[Collected data]
Start of Block

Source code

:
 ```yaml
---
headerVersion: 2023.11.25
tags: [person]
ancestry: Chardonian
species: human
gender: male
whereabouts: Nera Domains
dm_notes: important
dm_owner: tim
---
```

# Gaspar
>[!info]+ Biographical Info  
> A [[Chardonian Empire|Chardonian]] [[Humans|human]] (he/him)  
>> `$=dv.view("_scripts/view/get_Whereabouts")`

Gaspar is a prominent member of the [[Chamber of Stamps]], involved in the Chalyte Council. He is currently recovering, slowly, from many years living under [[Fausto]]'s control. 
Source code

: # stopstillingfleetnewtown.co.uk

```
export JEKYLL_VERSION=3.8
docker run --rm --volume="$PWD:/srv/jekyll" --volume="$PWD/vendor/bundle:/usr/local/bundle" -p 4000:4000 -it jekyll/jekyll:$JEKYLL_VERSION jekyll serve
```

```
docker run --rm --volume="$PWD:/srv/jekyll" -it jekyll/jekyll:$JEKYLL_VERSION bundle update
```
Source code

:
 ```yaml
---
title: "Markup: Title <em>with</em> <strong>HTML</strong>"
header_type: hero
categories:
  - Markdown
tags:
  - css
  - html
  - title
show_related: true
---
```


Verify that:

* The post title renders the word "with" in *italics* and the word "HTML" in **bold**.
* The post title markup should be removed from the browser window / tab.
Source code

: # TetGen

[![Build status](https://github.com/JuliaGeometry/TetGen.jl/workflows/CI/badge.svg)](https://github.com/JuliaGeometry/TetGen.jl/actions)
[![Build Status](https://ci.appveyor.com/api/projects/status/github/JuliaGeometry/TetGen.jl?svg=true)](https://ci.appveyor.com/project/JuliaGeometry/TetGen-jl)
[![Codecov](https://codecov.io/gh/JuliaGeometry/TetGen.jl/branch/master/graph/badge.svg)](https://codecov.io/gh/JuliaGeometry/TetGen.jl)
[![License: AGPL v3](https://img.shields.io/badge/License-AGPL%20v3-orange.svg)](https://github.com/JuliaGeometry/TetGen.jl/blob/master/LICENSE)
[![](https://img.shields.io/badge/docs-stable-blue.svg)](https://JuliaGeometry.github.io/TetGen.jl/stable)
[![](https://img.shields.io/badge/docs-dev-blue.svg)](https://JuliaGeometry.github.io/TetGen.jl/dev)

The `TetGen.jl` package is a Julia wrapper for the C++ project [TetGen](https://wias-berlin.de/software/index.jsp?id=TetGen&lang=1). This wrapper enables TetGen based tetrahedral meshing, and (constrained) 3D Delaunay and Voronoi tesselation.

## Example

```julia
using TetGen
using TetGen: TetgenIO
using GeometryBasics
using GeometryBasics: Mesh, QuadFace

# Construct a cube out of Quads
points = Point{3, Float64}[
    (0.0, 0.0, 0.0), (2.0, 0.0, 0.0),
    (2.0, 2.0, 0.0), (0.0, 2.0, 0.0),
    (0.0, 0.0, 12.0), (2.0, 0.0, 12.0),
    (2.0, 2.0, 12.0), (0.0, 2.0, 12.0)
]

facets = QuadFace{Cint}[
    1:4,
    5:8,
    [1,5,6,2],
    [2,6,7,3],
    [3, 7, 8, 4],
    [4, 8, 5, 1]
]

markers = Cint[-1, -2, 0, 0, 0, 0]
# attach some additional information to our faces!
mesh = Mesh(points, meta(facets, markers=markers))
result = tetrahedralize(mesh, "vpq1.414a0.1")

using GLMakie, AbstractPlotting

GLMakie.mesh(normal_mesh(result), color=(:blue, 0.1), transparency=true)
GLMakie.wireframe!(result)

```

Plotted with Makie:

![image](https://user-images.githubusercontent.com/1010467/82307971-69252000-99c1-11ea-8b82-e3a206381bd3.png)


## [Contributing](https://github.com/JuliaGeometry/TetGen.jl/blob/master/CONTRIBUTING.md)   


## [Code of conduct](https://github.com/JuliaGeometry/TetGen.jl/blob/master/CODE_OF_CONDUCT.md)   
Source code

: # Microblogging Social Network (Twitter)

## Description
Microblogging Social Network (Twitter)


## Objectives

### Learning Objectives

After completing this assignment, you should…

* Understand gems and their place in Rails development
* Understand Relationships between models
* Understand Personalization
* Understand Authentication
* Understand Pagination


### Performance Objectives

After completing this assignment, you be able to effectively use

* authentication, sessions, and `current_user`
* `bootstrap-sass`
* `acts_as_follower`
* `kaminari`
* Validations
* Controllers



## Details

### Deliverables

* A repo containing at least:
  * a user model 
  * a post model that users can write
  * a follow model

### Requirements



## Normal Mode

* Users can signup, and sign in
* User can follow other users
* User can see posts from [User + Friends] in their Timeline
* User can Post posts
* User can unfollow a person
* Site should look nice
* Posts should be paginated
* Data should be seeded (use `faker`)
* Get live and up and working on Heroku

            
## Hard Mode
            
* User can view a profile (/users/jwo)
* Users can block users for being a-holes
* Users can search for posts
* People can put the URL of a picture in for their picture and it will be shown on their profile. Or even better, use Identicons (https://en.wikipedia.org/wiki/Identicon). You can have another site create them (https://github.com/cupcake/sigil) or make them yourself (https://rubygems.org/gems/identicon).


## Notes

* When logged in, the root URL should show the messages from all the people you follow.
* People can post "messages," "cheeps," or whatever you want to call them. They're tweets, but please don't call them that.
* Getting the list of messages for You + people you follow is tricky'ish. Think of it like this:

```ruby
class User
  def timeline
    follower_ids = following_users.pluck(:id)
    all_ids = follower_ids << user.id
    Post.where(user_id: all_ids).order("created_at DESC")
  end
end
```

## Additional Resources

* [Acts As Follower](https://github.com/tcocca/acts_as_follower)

End of Block

→ **Aim of the task**:
Would you state how many lines of the data above hold the string "Microblogging"? Reply with the number alone.

→ **Your solution**:
2